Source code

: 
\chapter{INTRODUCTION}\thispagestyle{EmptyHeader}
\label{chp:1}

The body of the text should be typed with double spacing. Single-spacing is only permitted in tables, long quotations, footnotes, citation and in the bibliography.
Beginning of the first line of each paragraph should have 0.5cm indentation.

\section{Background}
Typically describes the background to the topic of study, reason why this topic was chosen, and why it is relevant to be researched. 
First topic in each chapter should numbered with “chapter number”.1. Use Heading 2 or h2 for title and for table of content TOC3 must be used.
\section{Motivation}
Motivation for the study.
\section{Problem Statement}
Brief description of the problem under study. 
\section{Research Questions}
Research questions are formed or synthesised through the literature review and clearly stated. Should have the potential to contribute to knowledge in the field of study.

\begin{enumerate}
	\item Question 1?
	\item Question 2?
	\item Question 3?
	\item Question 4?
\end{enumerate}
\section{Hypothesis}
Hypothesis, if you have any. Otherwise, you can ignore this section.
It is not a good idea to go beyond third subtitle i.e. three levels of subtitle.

• TASK TO CARRY OUT
When the string "with" appears in a line of the records above, that line is to be copied.

• ANSWER SPACE
The body of the text should be typed with double spacing. Single-spacing is only permitted in tables, long quotations, footnotes, citation and in the bibliography.
First topic in each chapter should numbered with “chapter number”.1. Use Heading 2 or h2 for title and for table of content TOC3 must be used.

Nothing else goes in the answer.